The Archers



         


The Archers was also a film production company responsible for many classic British films in the 1940s and '50s.

The Archers is the world's longest running radio soap opera. Despite its rural flavour, it is actually recorded in the heart of Birmingham in England.

In 1950, a pilot series was broadcast to the English Midlands. Since 1 January 1951, a fifteen-minute episode has been transmitted across the UK each weekday, at first on the BBC Light Programme and subsequently on the BBC Home Service (now BBC Radio 4). An "everyday story of countryfolk", it is set in the fictional Midlands village of Ambridge close to Borchester, the county town of Borsetshire: an imaginary shire situated between the (actually contiguous) real counties of Worcestershire and Warwickshire south of Birmingham in the West Midlands. Ambridge itself is sometimes said to be based upon the village of Inkberrow in Worcestershire.

Other locations often referred to in the stories include local landmark Lakey Hill, the neighbouring village of Penny Hassett and the cathedral city of Felpersham. Its theme tune is Barwick Green, a "maypole dance" from the suite My Native Heath, written in 1924 by the Yorkshire composer Arthur Wood.

Originally produced with collaborative input from the Ministry of Agriculture, it was conceived as a means of disseminating information to farmers and smallholders to help increase productivity in the post-war years of rationing and food shortages. The programme was hugely successful; at the height of its popularity it was estimated that 60% of adult Britons were regular listeners. It also served a purpose at the time as a propaganda mechanism to reinforce notions of Englishness, and to foster and inculcate notions of rebuilding in post-war Britain.

A recurring theme over the years has been the resentment of the working-class Grundy family towards the middle-class Archers, but the series has moved inexorably with the times and now deals with a wide range of contemporary rural problems including illicit affairs and drug abuse.
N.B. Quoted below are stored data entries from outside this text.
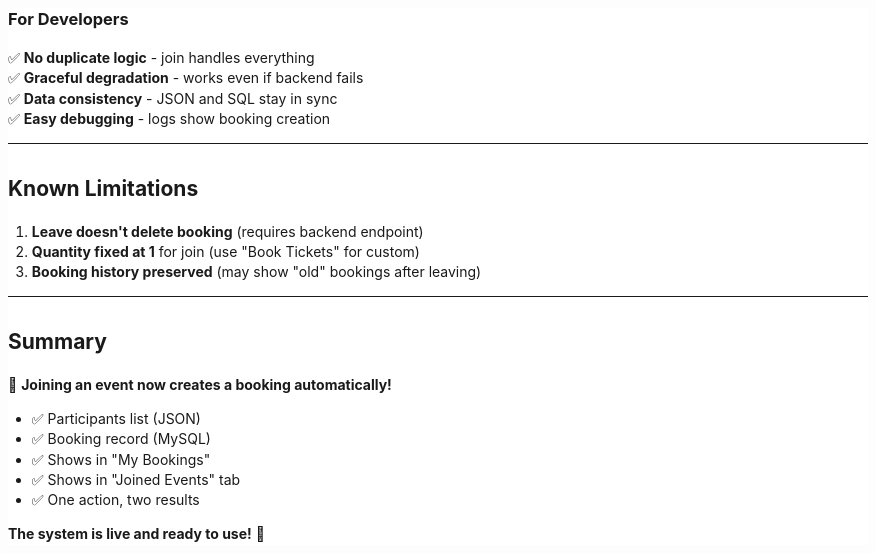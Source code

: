 ### For Developers
✅ **No duplicate logic** - join handles everything  
✅ **Graceful degradation** - works even if backend fails  
✅ **Data consistency** - JSON and SQL stay in sync  
✅ **Easy debugging** - logs show booking creation  

---

## Known Limitations

1. **Leave doesn't delete booking** (requires backend endpoint)
2. **Quantity fixed at 1** for join (use "Book Tickets" for custom)
3. **Booking history preserved** (may show "old" bookings after leaving)

---

## Summary

🎉 **Joining an event now creates a booking automatically!**

- ✅ Participants list (JSON) 
- ✅ Booking record (MySQL)
- ✅ Shows in "My Bookings"
- ✅ Shows in "Joined Events" tab
- ✅ One action, two results

**The system is live and ready to use!** 🚀

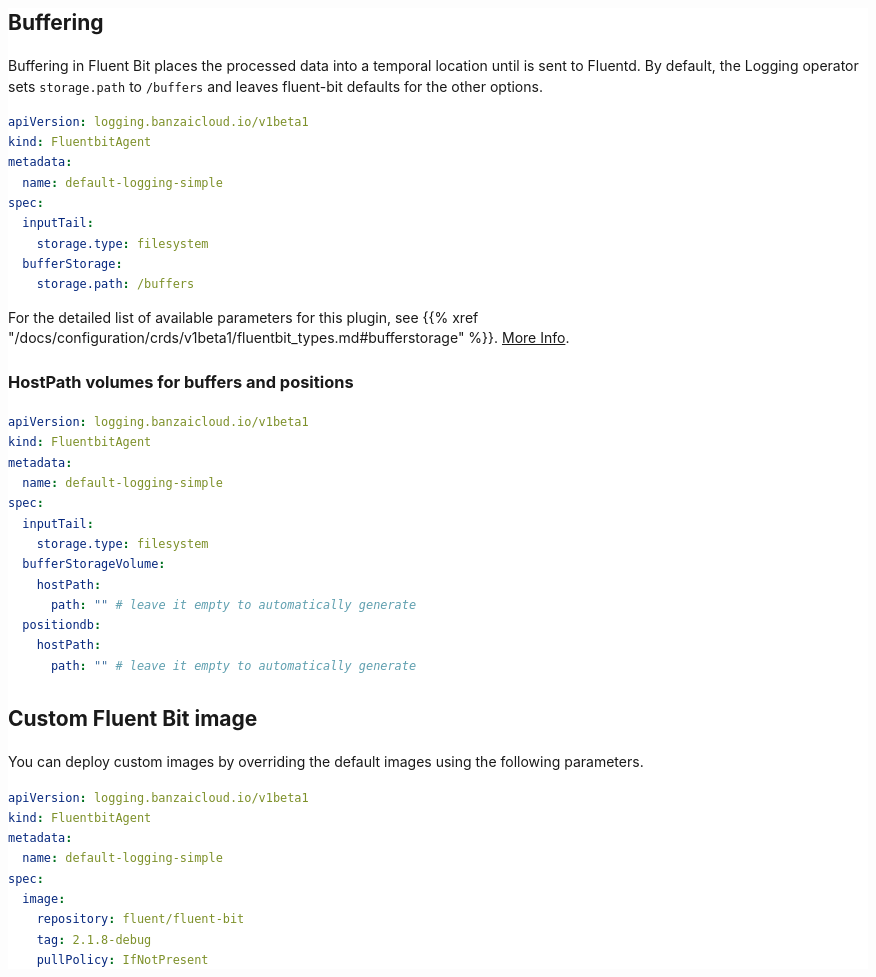 ## Buffering

Buffering in Fluent Bit places the processed data into a temporal location until is sent to Fluentd. By default, the Logging operator sets `storage.path` to `/buffers` and leaves fluent-bit defaults for the other options.

```yaml
apiVersion: logging.banzaicloud.io/v1beta1
kind: FluentbitAgent
metadata:
  name: default-logging-simple
spec:
  inputTail:
    storage.type: filesystem
  bufferStorage:
    storage.path: /buffers
```

For the detailed list of available parameters for this plugin, see {{% xref "/docs/configuration/crds/v1beta1/fluentbit_types.md#bufferstorage" %}}.
[More Info](https://docs.fluentbit.io/manual/v/1.3/configuration/buffering).

### HostPath volumes for buffers and positions

```yaml
apiVersion: logging.banzaicloud.io/v1beta1
kind: FluentbitAgent
metadata:
  name: default-logging-simple
spec:
  inputTail:
    storage.type: filesystem
  bufferStorageVolume:
    hostPath:
      path: "" # leave it empty to automatically generate
  positiondb:
    hostPath:
      path: "" # leave it empty to automatically generate
```

## Custom Fluent Bit image

You can deploy custom images by overriding the default images using the following parameters.

```yaml
apiVersion: logging.banzaicloud.io/v1beta1
kind: FluentbitAgent
metadata:
  name: default-logging-simple
spec:
  image:
    repository: fluent/fluent-bit
    tag: 2.1.8-debug
    pullPolicy: IfNotPresent
```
However one of the show's enduring charms is its ability to make absorbing stories out of everyday, small scale concerns, such as the possible closure of the village shop, rather than the large scale and rather improbable events that form the plots of many soap operas.

The actor Norman Painting has played the character of Phil Archer continuously ever since the first trial series in 1950. The decision by the script writers to schedule an episode in which Phil's first wife, Grace, was killed in a fire on the launch day of ITV was widely seen as a spoiling operation by the BBC. The emotional response of listeners to news of Grace's death inspired an episode of Hancock's Half Hour on television that featured a fictional soap, The Bowmans, parodying the series.